Scheduled OarJob<job_id=1937389, task_id=0, state="Waiting">.
Run the following command to see what's happening
less +F /home/ychi/sklearn_env/mnist_logs/1937389_0_log.out
submitit INFO (2023-03-13 10:55:43,370) - Starting with JobEnvironment(job_id=1937389, hostname=chetemi-8.lille.grid5000.fr, local_rank=0(1), node=0(1), global_rank=0(1))
submitit INFO (2023-03-13 10:55:43,370) - Loading pickle: /home/ychi/sklearn_env/mnist_logs/1937389_submitted.pkl
*** Starting from stage '0' ***
*** Entering stage 'Data Loading' ***
submitit WARNING (2023-03-13 10:55:51,300) - Bypassing signal SIGTERM
submitit INFO (2023-03-13 10:55:51,307) - Job has timed out. Ran 0 minutes out of requested 5 minutes.
submitit WARNING (2023-03-13 10:55:51,308) - Caught signal SIGUSR2 on chetemi-8.lille.grid5000.fr: this job is timed-out.
submitit INFO (2023-03-13 10:55:51,308) - Calling checkpoint method.
Checkpointing at stage 'Data Loading'
submitit INFO (2023-03-13 10:55:51,313) - Exiting gracefully after preemption/timeout.
preempting OarJob<job_id=1937389, task_id=0, state="Running"> after 12s
Signaling the job 1937389 with SIGTERM signal.
DONE.
The job 1937389 was notified to signal itself with SIGTERM on chetemi-8.lille.grid5000.fr.
Checkpointing the job 1937389 ...DONE.
The job 1937389 was notified to checkpoint itself on chetemi-8.lille.grid5000.fr.
Finished training. Final score: 0.8322.
---------- Resubmitted Job output ---------------
submitit INFO (2023-03-13 10:56:21,710) - Starting with JobEnvironment(job_id=1937390, hostname=chetemi-8.lille.grid5000.fr, local_rank=0(1), node=0(1), global_rank=0(1))

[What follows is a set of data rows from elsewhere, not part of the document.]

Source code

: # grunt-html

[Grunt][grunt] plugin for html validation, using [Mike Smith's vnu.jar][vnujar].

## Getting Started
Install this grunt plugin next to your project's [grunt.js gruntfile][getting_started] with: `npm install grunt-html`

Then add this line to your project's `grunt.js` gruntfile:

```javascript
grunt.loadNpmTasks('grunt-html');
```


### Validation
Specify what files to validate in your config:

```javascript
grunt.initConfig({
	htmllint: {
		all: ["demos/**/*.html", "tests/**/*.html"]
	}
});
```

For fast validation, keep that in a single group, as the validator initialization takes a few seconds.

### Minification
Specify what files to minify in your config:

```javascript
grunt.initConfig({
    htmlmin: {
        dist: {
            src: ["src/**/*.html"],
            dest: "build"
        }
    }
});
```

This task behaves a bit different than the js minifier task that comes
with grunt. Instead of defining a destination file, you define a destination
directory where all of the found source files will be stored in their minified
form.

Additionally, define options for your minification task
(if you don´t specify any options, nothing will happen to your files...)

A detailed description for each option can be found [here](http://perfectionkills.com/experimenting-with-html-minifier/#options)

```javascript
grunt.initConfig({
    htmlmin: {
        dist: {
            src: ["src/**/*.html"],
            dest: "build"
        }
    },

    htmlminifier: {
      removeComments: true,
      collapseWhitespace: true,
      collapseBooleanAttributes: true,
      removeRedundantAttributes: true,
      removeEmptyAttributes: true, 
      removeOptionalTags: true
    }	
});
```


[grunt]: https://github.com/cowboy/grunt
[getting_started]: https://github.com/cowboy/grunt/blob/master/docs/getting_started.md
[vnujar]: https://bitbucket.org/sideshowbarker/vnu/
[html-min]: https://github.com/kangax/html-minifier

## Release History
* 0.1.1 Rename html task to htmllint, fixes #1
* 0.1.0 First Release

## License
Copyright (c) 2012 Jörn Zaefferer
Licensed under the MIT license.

submitit INFO (2023-03-13 10:56:21,710) - Loading pickle: /home/ychi/sklearn_env/mnist_logs/1937390_submitted.pkl
*** Starting from stage 'Data Loading' ***
*** Entering stage 'Data Loading' ***
Loaded data, shuffle and split in 35.5s
*** Entering stage 'Data Cleaning' ***
Scaled the data took 10s
*** Entering stage 'Model Training' ***
Training took 2s
Sparsity with L1 penalty: 82.26%
Test score with L1 penalty: 0.8322
submitit INFO (2023-03-13 10:57:10,143) - Job completed successfully
submitit INFO (2023-03-13 10:57:10,145) - Exitting after successful completion
-------------------------------------------------
Sparsity with L1 penalty: 82.26%
As you can see in the job output, the original job (1937389) was checkpointed at the stage 'Data Loading'. In the resubmitted job (1937390), the stage '0' is skipped since it has been done before being rescheduled. The job is restarted directly from the stage 'Date Loading', to finish the training.